A couple of people got in touch directly with reader John Bage who, you may recall, had recently acquired one of the tankards.
One correspondent had been given his, as a child, from a neighbour who had worked as a shipwright at Readheads.
Another had started serving his time at the yard, actually in 1965.
“The tankards were issued to all employees with five years’ service and guys like myself, who had two years’ service, were given the Readheads 1865-1965 book,” he says.
“My grandfather, who worked at Readheads, received a tankard, which luckily I inherited when he died.”
Several readers also got in touch with me, like Sheila Catley, whose father, Bill Bolton, worked in the joiners’ shop from about 1954 until 1974. “I remember him receiving a tankard for the centenary which we still have,” she says.
And Alan Jameson has one which was given to his father, Robert Jameson, engraved with his initials on one side.
“I can’t say when he was given it, but he was a plater in the yard,” says Alan. “He started at Readheads in 1919 and retired in 1970.”
Mike Wright also read the piece with interest.

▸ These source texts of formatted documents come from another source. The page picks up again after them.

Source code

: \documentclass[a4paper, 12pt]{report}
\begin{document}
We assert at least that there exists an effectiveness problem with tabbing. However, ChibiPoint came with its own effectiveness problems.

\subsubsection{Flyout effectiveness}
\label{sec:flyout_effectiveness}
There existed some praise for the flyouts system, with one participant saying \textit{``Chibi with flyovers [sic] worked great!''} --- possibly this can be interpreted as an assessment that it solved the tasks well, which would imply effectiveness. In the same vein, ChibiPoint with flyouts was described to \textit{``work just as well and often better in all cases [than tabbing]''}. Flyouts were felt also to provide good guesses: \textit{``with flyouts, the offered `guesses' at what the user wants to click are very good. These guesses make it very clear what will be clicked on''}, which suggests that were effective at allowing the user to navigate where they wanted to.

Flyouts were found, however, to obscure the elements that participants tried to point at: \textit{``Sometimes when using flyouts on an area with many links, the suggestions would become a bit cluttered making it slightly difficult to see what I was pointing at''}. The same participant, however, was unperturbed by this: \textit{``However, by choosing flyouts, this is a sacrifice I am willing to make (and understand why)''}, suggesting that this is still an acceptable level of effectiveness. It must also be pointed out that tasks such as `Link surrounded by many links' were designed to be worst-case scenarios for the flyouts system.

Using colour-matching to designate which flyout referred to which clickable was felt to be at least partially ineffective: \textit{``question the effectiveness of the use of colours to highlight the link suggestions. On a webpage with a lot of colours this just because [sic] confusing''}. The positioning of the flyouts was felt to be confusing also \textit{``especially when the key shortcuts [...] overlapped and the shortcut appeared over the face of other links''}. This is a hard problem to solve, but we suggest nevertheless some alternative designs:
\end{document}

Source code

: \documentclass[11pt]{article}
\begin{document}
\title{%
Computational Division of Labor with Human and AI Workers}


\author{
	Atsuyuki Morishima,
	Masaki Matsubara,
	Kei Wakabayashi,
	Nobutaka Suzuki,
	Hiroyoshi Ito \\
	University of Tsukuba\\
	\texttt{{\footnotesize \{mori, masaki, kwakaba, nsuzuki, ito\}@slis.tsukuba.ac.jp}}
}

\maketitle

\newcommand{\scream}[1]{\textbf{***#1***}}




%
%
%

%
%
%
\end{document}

“I have one of these in my possession, which I inherited from my father who was a naval architect with Readheads and then chief estimator until his death in 1968. I know of several of these items in the town and believe that large numbers were produced to pass on to customers and other contacts of the company. In fact, I believe there was a surplus because a colleague of my father’s had several boxed tankards in his cupboard at home!
“This allowed me to pass on a number of them to Antipodean friends who were studying at the marine college, therefore a number of these items will now be somewhere in Australia and New Zealand.”